Groups of soldiers rounded up men, women, and children only to shoot them in the back of the head. After the majority of the people in Hama were dead, the soldiers began looting. They took all that they could from the now empty homes. Some were seen picking through the dead civilians looking for money, watches, and rings. Finally the soldiers withdrew. The final horror was yet to come. To make sure that no person was left alive in the rubble and buildings, the Syrian army brought in poison gas generators. Cyanide gas filled the air of Hama. Bulldozers were later used to turn the city into a giant flat area. The lessons of the Hama Massacre were not lost on the Syrian population and an already deep dissatisfaction with the Alawi grew deeper.
These are exactly the same tactics being used in the destruction of ‘rebel’ Syrian towns today. The methods are the same; the aims are the same; and the denials are identical.
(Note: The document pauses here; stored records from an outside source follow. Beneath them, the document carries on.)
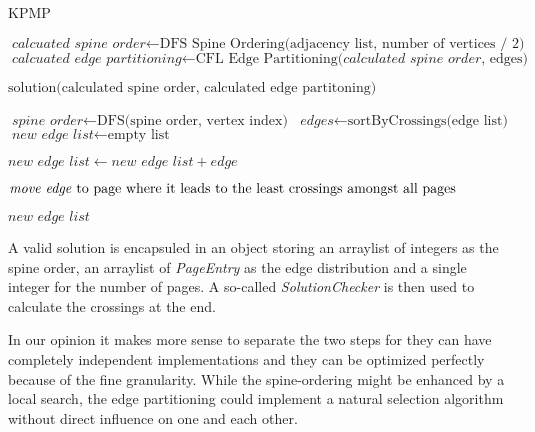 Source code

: \documentclass[11pt]{article}
\begin{document}
\begin{algorithm}
	\caption{KPMP}\label{euclid}
	\begin{algorithmic}[1]
		\State $\textit{calcuated spine order} \gets \text{DFS Spine Ordering(adjacency list, number of vertices / 2)}$
		\State $\textit{calcuated edge partitioning} \gets \text{CFL Edge Partitioning($\textit{calculated spine order}$, edges)}$
		
		\Return $\text{solution(calculated spine order, calculated edge partitoning)}$
		\EndFunction
		\newline
		
		\Return $\textit{spine order} \gets \text{DFS(spine order, vertex index)}$
		\EndFunction
		\newline
		\State $\textit{edges} \gets \text{sortByCrossings(edge list)}$
		\State $\textit{new edge list} \gets \text{empty list}$
		\newline

		$\textit{new edge list} \gets \textit{new edge list} + edge $
		
		$\text{\textit{move edge} to page where it leads to the least crossings amongst all pages}$
		\EndWhile
		
		\Return $\textit{new edge list}$
		\EndFunction
	\end{algorithmic}
\end{algorithm}
\pagebreak
\newline
A valid solution is encapsuled in an object storing an arraylist of integers as the spine order, an arraylist of \textit{PageEntry} as the edge distribution and a single integer for the number of pages. A so-called \textit{SolutionChecker} is then used to calculate the crossings at the end.

In our opinion it makes more sense to separate the two steps for they can have completely independent implementations and they can be optimized perfectly because of the fine granularity. While the spine-ordering might be enhanced by a local search, the edge partitioning could implement a natural selection algorithm without direct influence on one and each other.
\end{document}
Hafez Assad wrote the playbook and his sons and nephews are following his example.
It was this same group of unrestrained and vicious military leaders who marched into Lebanon with the Syrian Army and occupied the Lebanon as a protectorate in 1976. Assad wanted to prevent Lebanese sectarian warfare from spilling over into Syria and had to be certain that Lebanon maintained a unified front with Syria in any negotiations with Israel, especially after 1979. As Syria has very little resources, Lebanon provided a free trade zone and a place to extort money and sell drugs. They did not want to leave the Lebanon. This is why no one had any doubts that it was the Syrians who assassinated Raafik Hariri, the Lebanese prime Minister, or blew up several journalists.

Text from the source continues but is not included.